### WORK INSTRUCTION
Below are the records; count how many of their lines hold the string "stroke" and give the number alone.

(Saved entries)
>>>>>
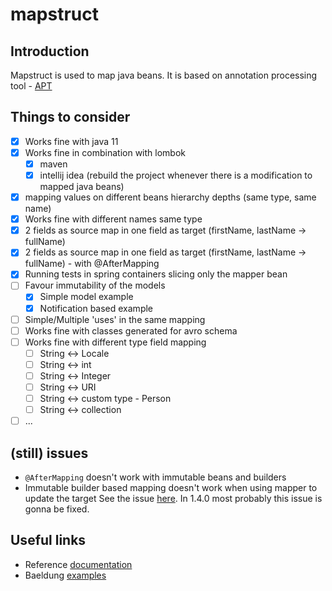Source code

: # mapstruct 

## Introduction

Mapstruct is used to map java beans.
It is based on annotation processing tool - [APT](https://docs.oracle.com/javase/6/docs/technotes/guides/apt/index.html)

## Things to consider
- [x] Works fine with java 11
- [x] Works fine in combination with lombok
    - [x] maven
    - [x] intellij idea (rebuild the project whenever there is a modification to mapped java beans)
- [x] mapping values on different beans hierarchy depths (same type, same name)
- [x] Works fine with different names same type
- [x] 2 fields as source map in one field as target (firstName, lastName -> fullName)
- [x] 2 fields as source map in one field as target (firstName, lastName -> fullName) - with @AfterMapping
- [x] Running tests in spring containers slicing only the mapper bean
- [ ] Favour immutability of the models
    - [x] Simple model example
    - [x] Notification based example   
- [ ] Simple/Multiple 'uses' in the same mapping
- [ ] Works fine with classes generated for avro schema
- [ ] Works fine with different type field mapping
    - [ ] String <-> Locale
    - [ ] String <-> int
    - [ ] String <-> Integer
    - [ ] String <-> URI
    - [ ] String <-> custom type - Person
    - [ ] String <-> collection
- [ ] ... 

## (still) issues

- `@AfterMapping` doesn't work with immutable beans and builders
- Immutable builder based mapping doesn't work when using mapper to update the target
     See the issue [here](https://github.com/mapstruct/mapstruct/issues/1997). In 1.4.0 most probably this issue is gonna be fixed.

## Useful links

- Reference [documentation](https://mapstruct.org/documentation/stable/reference/html/)
- Baeldung [examples](https://www.baeldung.com/tag/mapstruct/)
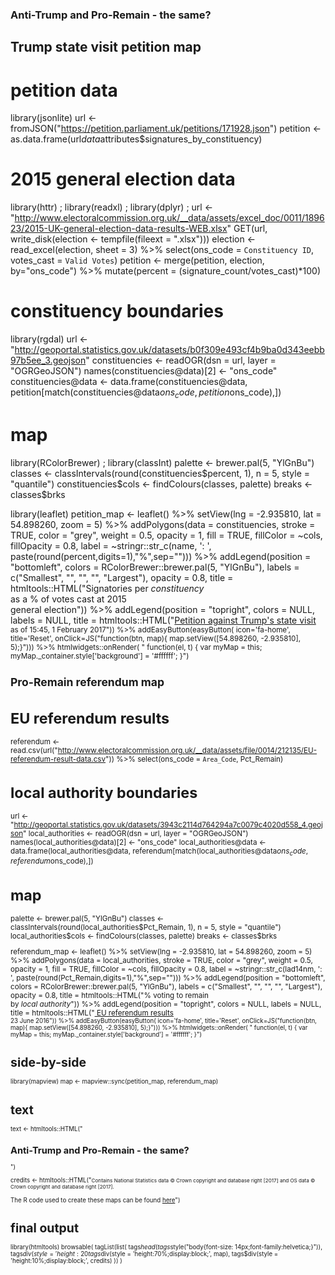 ### Anti-Trump and Pro-Remain - the same? ###

## Trump state visit petition map ##

# petition data
library(jsonlite)
url <- fromJSON("https://petition.parliament.uk/petitions/171928.json")
petition <- as.data.frame(url$data$attributes$signatures_by_constituency)

# 2015 general election data
library(httr) ; library(readxl) ; library(dplyr) ;
url <- "http://www.electoralcommission.org.uk/__data/assets/excel_doc/0011/189623/2015-UK-general-election-data-results-WEB.xlsx"
GET(url, write_disk(election <- tempfile(fileext = ".xlsx")))
election <- read_excel(election, sheet = 3) %>% 
  select(ons_code = `Constituency ID`, votes_cast  = `Valid Votes`)
petition <- merge(petition, election, by="ons_code") %>%
  mutate(percent = (signature_count/votes_cast)*100)

# constituency boundaries
library(rgdal)
url <- "http://geoportal.statistics.gov.uk/datasets/b0f309e493cf4b9ba0d343eebb97b5ee_3.geojson"
constituencies <- readOGR(dsn = url, layer = "OGRGeoJSON")
names(constituencies@data)[2] <- "ons_code"
constituencies@data <- data.frame(constituencies@data, petition[match(constituencies@data$ons_code, petition$ons_code),])

# map
library(RColorBrewer) ; library(classInt)
palette <- brewer.pal(5, "YlGnBu")
classes <- classIntervals(round(constituencies$percent, 1), n = 5, style = "quantile")
constituencies$cols <- findColours(classes, palette)
breaks <- classes$brks

library(leaflet)
petition_map <- leaflet() %>% 
  setView(lng = -2.935810, lat = 54.898260, zoom = 5) %>%
  addPolygons(data = constituencies, stroke = TRUE, color = "grey", weight = 0.5, opacity = 1,
              fill = TRUE, fillColor = ~cols, fillOpacity = 0.8, 
              label = ~stringr::str_c(name, ': ', paste(round(percent,digits=1),"%",sep=""))) %>%
  addLegend(position = "bottomleft",
            colors = RColorBrewer::brewer.pal(5, "YlGnBu"),
            labels = c("Smallest", "", "", "", "Largest"),
            opacity = 0.8,
            title = htmltools::HTML("Signatories per <em>constituency</em><br>as a % of votes cast at 2015<br>general election")) %>% 
  addLegend(position = "topright",
            colors = NULL,
            labels = NULL,
            title = htmltools::HTML("<a href='https://petition.parliament.uk/petitions/171928'>Petition against Trump's state visit</a><br><small>as of 15:45, 1 February 2017")) %>% 
  addEasyButton(easyButton(
    icon='fa-home', title='Reset',
    onClick=JS("function(btn, map){ map.setView([54.898260, -2.935810], 5);}"))) %>% 
  htmlwidgets::onRender(
    " function(el, t) {
    var myMap = this;
    myMap._container.style['background'] = '#ffffff';
    }")

## Pro-Remain referendum map ##

# EU referendum results
referendum <- read.csv(url("http://www.electoralcommission.org.uk/__data/assets/file/0014/212135/EU-referendum-result-data.csv")) %>% 
  select(ons_code = `Area_Code`, Pct_Remain)

# local authority boundaries
url <- "http://geoportal.statistics.gov.uk/datasets/3943c2114d764294a7c0079c4020d558_4.geojson"
local_authorities <- readOGR(dsn = url, layer = "OGRGeoJSON")
names(local_authorities@data)[2] <- "ons_code"
local_authorities@data <- data.frame(local_authorities@data, referendum[match(local_authorities@data$ons_code, referendum$ons_code),])

# map
palette <- brewer.pal(5, "YlGnBu")
classes <- classIntervals(round(local_authorities$Pct_Remain, 1), n = 5, style = "quantile")
local_authorities$cols <- findColours(classes, palette)
breaks <- classes$brks

referendum_map <- leaflet() %>%
  setView(lng = -2.935810, lat = 54.898260, zoom = 5) %>% 
  addPolygons(data = local_authorities, stroke = TRUE, color = "grey", weight = 0.5, opacity = 1,
              fill = TRUE, fillColor = ~cols, fillOpacity = 0.8, 
              label = ~stringr::str_c(lad14nm, ': ', paste(round(Pct_Remain,digits=1),"%",sep=""))) %>% 
  addLegend(position = "bottomleft",
            colors = RColorBrewer::brewer.pal(5, "YlGnBu"),
            labels = c("Smallest", "", "", "", "Largest"),
            opacity = 0.8,
            title = htmltools::HTML("% voting to remain<br>by <em>local authority</em>")) %>% 
  addLegend(position = "topright",
            colors = NULL,
            labels = NULL,
            title = htmltools::HTML("<a href='http://www.electoralcommission.org.uk/find-information-by-subject/elections-and-referendums/past-elections-and-referendums/eu-referendum/electorate-and-count-information'> EU referendum results </a><br><small>23 June 2016")) %>% 
  addEasyButton(easyButton(
    icon='fa-home', title='Reset',
    onClick=JS("function(btn, map){ map.setView([54.898260, -2.935810], 5);}"))) %>% 
  htmlwidgets::onRender(
    " function(el, t) {
    var myMap = this;
    myMap._container.style['background'] = '#ffffff';
    }")

# side-by-side
library(mapview)
map <- mapview::sync(petition_map, referendum_map)

# text
text <- htmltools::HTML("<h2>Anti-Trump and Pro-Remain - the same?</h2>")

credits <- htmltools::HTML("<small>Contains National Statistics data © Crown copyright and database right [2017] and OS data © Crown copyright and database right [2017].</small>
                           <br><br>The R code used to create these maps can be found <a href=https://github.com/rcatlord/spatial/blob/master/anti-trump_pro-remain.R>here</a>")

# final output
library(htmltools)
browsable(
  tagList(list(
    tags$head(tags$style("body{font-size: 14px;font-family:helvetica;}")),
    tags$div(style = 'height:20%;display:block;', text),
    tags$div(style = 'height:70%;display:block;', map),
    tags$div(style = 'height:10%;display:block;', credits)
  ))
)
<<<<<
### RESULT OF THIS TASK
2